Kurds lose fight to sell crude oil in U.S. after Iraq sues

A Kurdish crude oil cargo sales discharged in Israel was the factor that upheld a court order for the ban of Kurdish oil to the U.S.

Kurds lose fight to sell crude oil in U.S. after Iraq sues

World Bulletin / News Desk

Iraq’s self-governing Kurds have been banned from selling Iraqi crude oil in the U.S. under a court decision that puts a fresh hurdle in the path of Kurdish efforts to achieve financial independence from the central government in Baghdad.

According to a report in Bloomberg, the case began last year when Iraq’s central government sued to seize a tanker loaded with crude from the country’s Kurdish region that had sailed to the Gulf of Mexico and anchored off the coast of Texas. The appeals court upheld an order by a judge in Houston requiring the KRG to notify him before trying in the future to sell any oil in the U.S.

According to ording to BP Plc data Iraq’s minority Kurds, are independently developing oil reserves they say may total 45 billion barrels -- equivalent to almost a third of Iraq’s total deposits. When the KRG sought to export oil on its own last year, the central government waged a legal battle to stop Kurdish cargoes from unloading, including the tanker that anchored near the Texas coast.

Oil reserves to increase for Turkey

"Including Kirkuk oil, we currently deliver 700,000 bpd to Turkey, and we suppose it will rise to 900,000 bpd by the end of this year," Delshad Shaban, the deputy head of the oil and gas committee in the Kurdish parliament, told Anadolu Agency.

Concerning the oil sent to the central government of Iraq, Shaban said the regional government delivers 150,000 bpd of Kirkuk oil to the Iraqi government's oil company, SOMO, at the Ceyhan port of Turkey. 

"Iraq violates the agreement by not sending the Kurdistan region's share of the national budget," said Shaban, adding that Baghdad aimed to use the budget issue as a tool of oppression against Erbil.

The KRG is supposed to receive 17 percent of the national budget from the Iraqi central government to reimburse it for oil provided to the national oil company, according to an agreement signed by both parties at the end of last year. 

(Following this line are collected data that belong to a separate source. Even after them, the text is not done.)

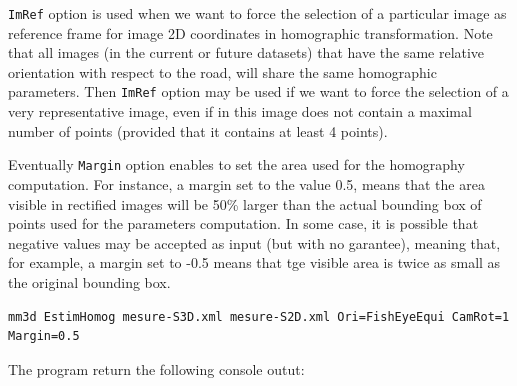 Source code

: \noindent \texttt{ImRef} option is used when we want to force the selection of a particular image as reference frame for image 2D coordinates in homographic transformation. Note that all images (in the current or future datasets) that have the same relative orientation with respect to the road, will share the same homographic parameters. Then \texttt{ImRef} option may be used if we want to force the selection of a very representative image, even if in this image does not contain a maximal number of points (provided that it contains at least 4 points). \newline

\noindent Eventually \texttt{Margin} option enables to set the area used for the homography computation. For instance, a margin set to the value 0.5, means that the area visible in rectified images will be 50\% larger than the actual bounding box of points used for the parameters computation. In some case, it is possible that negative values may be accepted as input (but with no garantee), meaning that, for example, a margin set to -0.5 means that tge visible area is twice as small as the original bounding box. \newline

\begin{verbatim}
mm3d EstimHomog mesure-S3D.xml mesure-S2D.xml Ori=FishEyeEqui CamRot=1 Margin=0.5
\end{verbatim}

\noindent The program return the following console outut: \newline

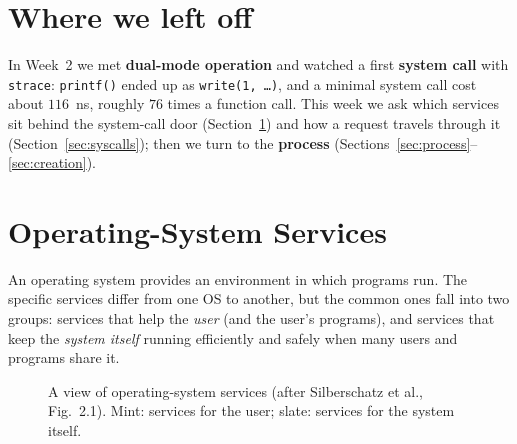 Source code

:\documentclass[11pt,a4paper]{article}
\newcommand{\term}[1]{\textbf{\color{mintdeep}#1}}
\newcommand{\cmd}[1]{\texttt{#1}}
\begin{document}
\setcounter{tocdepth}{1}
\tableofcontents

\section*{Where we left off}
In Week~2 we met \term{dual-mode operation} and watched a first \term{system call} with \cmd{strace}: \cmd{printf()} ended up as \cmd{write(1, \dots)}, and a minimal system call cost about $116$~ns, roughly $76$ times a function call. This week we ask which services sit behind the system-call door (Section~\ref{sec:services}) and how a request travels through it (Section~\ref{sec:syscalls}); then we turn to the \term{process} (Sections~\ref{sec:process}--\ref{sec:creation}).

\section{Operating-System Services}
\label{sec:services}

An operating system provides an environment in which programs run. The specific services differ from one OS to another, but the common ones fall into two groups: services that help the \emph{user} (and the user's programs), and services that keep the \emph{system itself} running efficiently and safely when many users and programs share it.

\begin{figure}[H]
\centering
{}
\caption{A view of operating-system services (after Silberschatz et al., Fig.~2.1). Mint: services for the user; slate: services for the system itself.}
\end{figure}
\end{document}
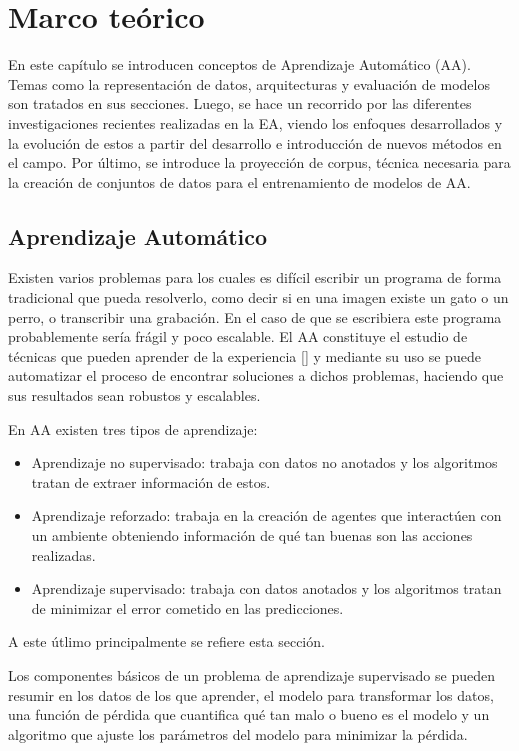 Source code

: \chapter{Marco teórico}\label{chapter:background}

En este capítulo se introducen conceptos de Aprendizaje Automático (AA). Temas
como la representación de datos, arquitecturas y evaluación de modelos son tratados en sus secciones.
Luego, se hace un recorrido por las diferentes investigaciones recientes realizadas en la EA, viendo
los enfoques desarrollados y la evolución de estos a partir del desarrollo e introducción de nuevos métodos en el
campo. Por último, se introduce la proyección de corpus, técnica necesaria para la creación de conjuntos 
de datos para el entrenamiento de modelos de AA.

\section{Aprendizaje Automático}

Existen varios problemas para los cuales es difícil escribir un programa de forma tradicional que pueda
resolverlo, como decir si en una imagen existe un gato o un perro, o transcribir una grabación. En el caso
de que se escribiera este programa probablemente sería frágil y poco escalable. El AA constituye el 
estudio de técnicas que pueden aprender de la experiencia [\cite{d2l}] y mediante su uso 
se puede automatizar el proceso de encontrar soluciones a dichos problemas, haciendo que sus resultados sean 
robustos y escalables. 

En AA existen tres tipos de aprendizaje:
\begin{itemize}
	\item Aprendizaje no supervisado: trabaja con datos no anotados y los algoritmos tratan de 
	extraer información de estos.
	\item Aprendizaje reforzado: trabaja en la creación de agentes que interactúen con 
	un ambiente obteniendo información de qué tan buenas son las acciones realizadas.
	\item Aprendizaje supervisado: trabaja con datos anotados y los algoritmos tratan de minimizar
	el error cometido en las predicciones.
\end{itemize}
A este útlimo principalmente se refiere esta sección.

Los componentes básicos de un problema de aprendizaje supervisado se pueden resumir en los datos de los que 
aprender, el modelo para transformar los datos, una función de pérdida que cuantifica qué tan malo o bueno es el 
modelo y un algoritmo que ajuste los parámetros del modelo para minimizar la pérdida.

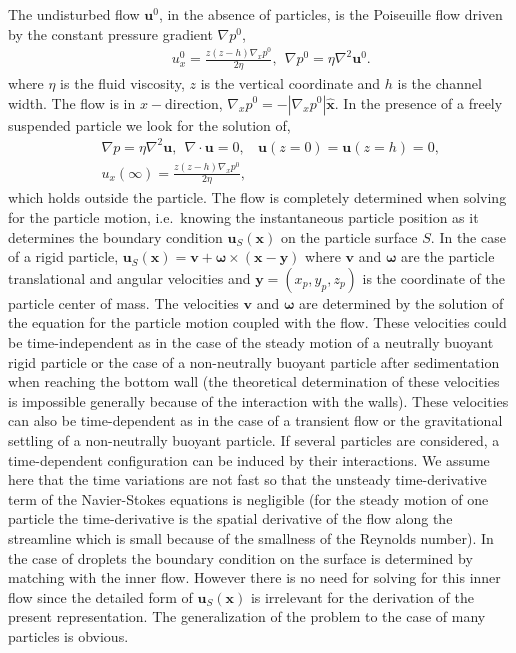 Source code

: The undisturbed flow $\bm u^0$, in the absence of  particles, is the Poiseuille flow driven by the constant pressure gradient $\nabla p^0$,
\begin{eqnarray}&&
u^0_x=\frac{z(z-h)\nabla_x p^0}{2\eta},\ \ \nabla p^0=\eta\nabla^2\bm u^0.\label{ps}
\end{eqnarray}
where $\eta$ is the fluid viscosity, $z$ is the vertical coordinate and $h$ is the channel width. The flow is in $x-$direction, $\nabla_x p^0=-|\nabla_x p^0| \bm{\hat x}$. In the presence of a freely suspended particle we look for the solution of,
\begin{eqnarray}&&%
\nabla p=\eta\nabla^2\bm u,\ \ \nabla\cdot\bm u=0,\ \ \ \ \bm u(z=0)=\bm u(z=h)=0,\nonumber\\&&%
u_x(\infty)=\frac{z(z-h)\nabla_x p^0}{2\eta},
\label{ds}
\end{eqnarray}
which holds outside the particle. The flow is completely determined when solving for the particle motion, i.e.\ knowing the instantaneous particle position as it determines the boundary condition $\bm u_{S}(\bm x)$ on the 
 particle surface $S$. In the case of a rigid particle, $\bm u_{S}(\bm x)=\bm v+\bm \omega\times (\bm x-\bm y)$ where $\bm v$ and $
\bm \omega$ are the particle translational and angular velocities  and $\bm y=(x_p, y_p, z_p)$ is the coordinate of the particle center of mass. The velocities $\bm v$ and $\bm \omega$ are determined by the solution of the equation for the particle motion coupled with the flow. These velocities could be time-independent as in the case of the steady motion of a neutrally buoyant rigid particle or the case of a non-neutrally buoyant particle after sedimentation when reaching the bottom wall (the theoretical determination of these velocities is impossible generally because of the interaction with the walls). These velocities can also be time-dependent as in the case of
a transient flow  or the gravitational settling of a non-neutrally buoyant particle. If several particles are considered, a time-dependent configuration can be induced by their interactions. We assume here that the time variations are not fast so that the unsteady time-derivative term of the Navier-Stokes equations is negligible (for the steady motion of one particle the time-derivative is the spatial derivative of the flow along the streamline which is small  because of the smallness of the Reynolds number). In the case of droplets the boundary condition on the surface is determined by matching with the inner flow. However there is no need for solving for this inner flow since the detailed form of $\bm u_{S}(\bm x)$ is irrelevant for the derivation of the present representation. The generalization of the problem to the case of many particles is obvious.

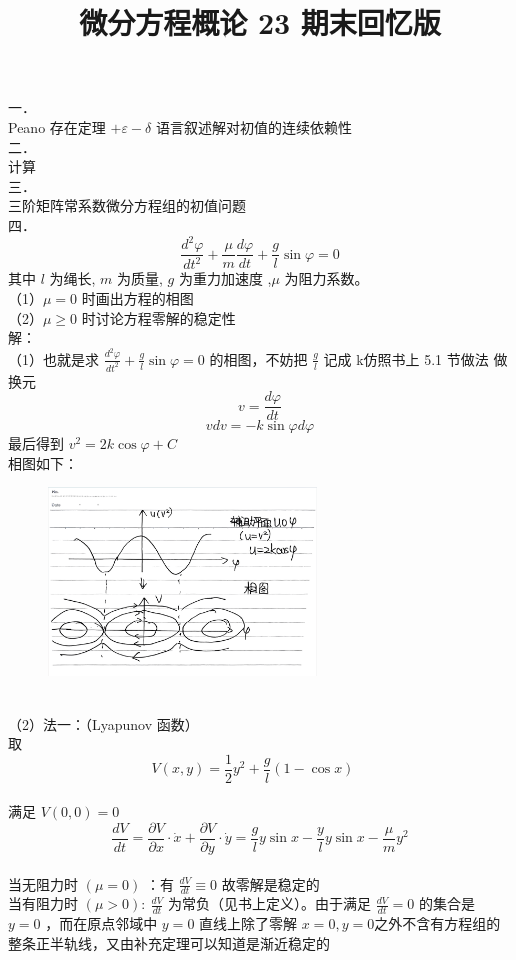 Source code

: \documentclass[UTF8]{ctexart}
\title{微分方程概论 23 期末回忆版}
\author{\textcalligra{NULIOUS}}
\date{}
\begin{document}
\maketitle
\noindent 一．\\
Peano 存在定理 $+\varepsilon-\delta$ 语言叙述解对初值的连续依赖性\\
二．\\
计算\\
三．\\
三阶矩阵常系数微分方程组的初值问题\\
四．\\
$$
\frac{d^{2} \varphi}{d t^{2}}+\frac{\mu}{m} \frac{d \varphi}{d t}+\frac{g}{l} \sin \varphi=0
$$
其中 $l$ 为绳长, $m$ 为质量, $g$ 为重力加速度 ,$\mu$ 为阻力系数。\\
（1）$\mu=0$ 时画出方程的相图\\
（2）$\mu \geq 0$ 时讨论方程零解的稳定性\\
解：\\
（1）也就是求 $\frac{d^{2} \varphi}{d t^{2}}+\frac{g}{l} \sin \varphi=0$ 的相图，不妨把 $\frac{g}{l}$ 记成 k仿照书上 5.1 节做法
做换元 $$v=\frac{d \varphi}{d t}$$
\[v d v=-k \sin \varphi d \varphi\]
最后得到 $v^{2}=2 k \cos \varphi+C$\\
相图如下：\\
\begin{figure}[h]  
\centering  
\includegraphics[height=5cm]{23期末.png} 
\label{fig:my_label}  
\end{figure}\\
（2）法一：（Lyapunov 函数）\\
取 $$V(x, y)=\frac{1}{2} y^{2}+\frac{g}{l}(1-\cos x) \quad$$\\ 满足 $V(0,0)=0$\\
$$\frac{d V}{d t}=\frac{\partial V}{\partial x} \cdot \dot{x}+\frac{\partial V}{\partial y} \cdot \dot{y}=\frac{g}{l} y \sin x-\frac{y}{l} y \sin x-\frac{\mu}{m} y^{2}$$\\
当无阻力时 $(\mu=0)$ ：有 $\frac{d V}{d t} \equiv 0$ 故零解是稳定的\\
当有阻力时 $(\mu>0): ~ \frac{d V}{d t}$ 为常负（见书上定义）。由于满足 $\frac{d V}{d t}=0$ 的集合是 $y=0$ ，而在原点邻域中 $y=0$ 直线上除了零解 $x=0, y=0$之外不含有方程组的整条正半轨线，又由补充定理可以知道是渐近稳定的
\end{document}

But a dispute between the Kurdish region and Baghdad has kept the KRG from receiving the payments. This has caused a liquidity crisis for the region, and the regional government has chosen to export its oil to the international markets independently.

"I do not believe that the central government will implement the budget act of 2016 and send Kurdistan's $11 billion share," said Shaban.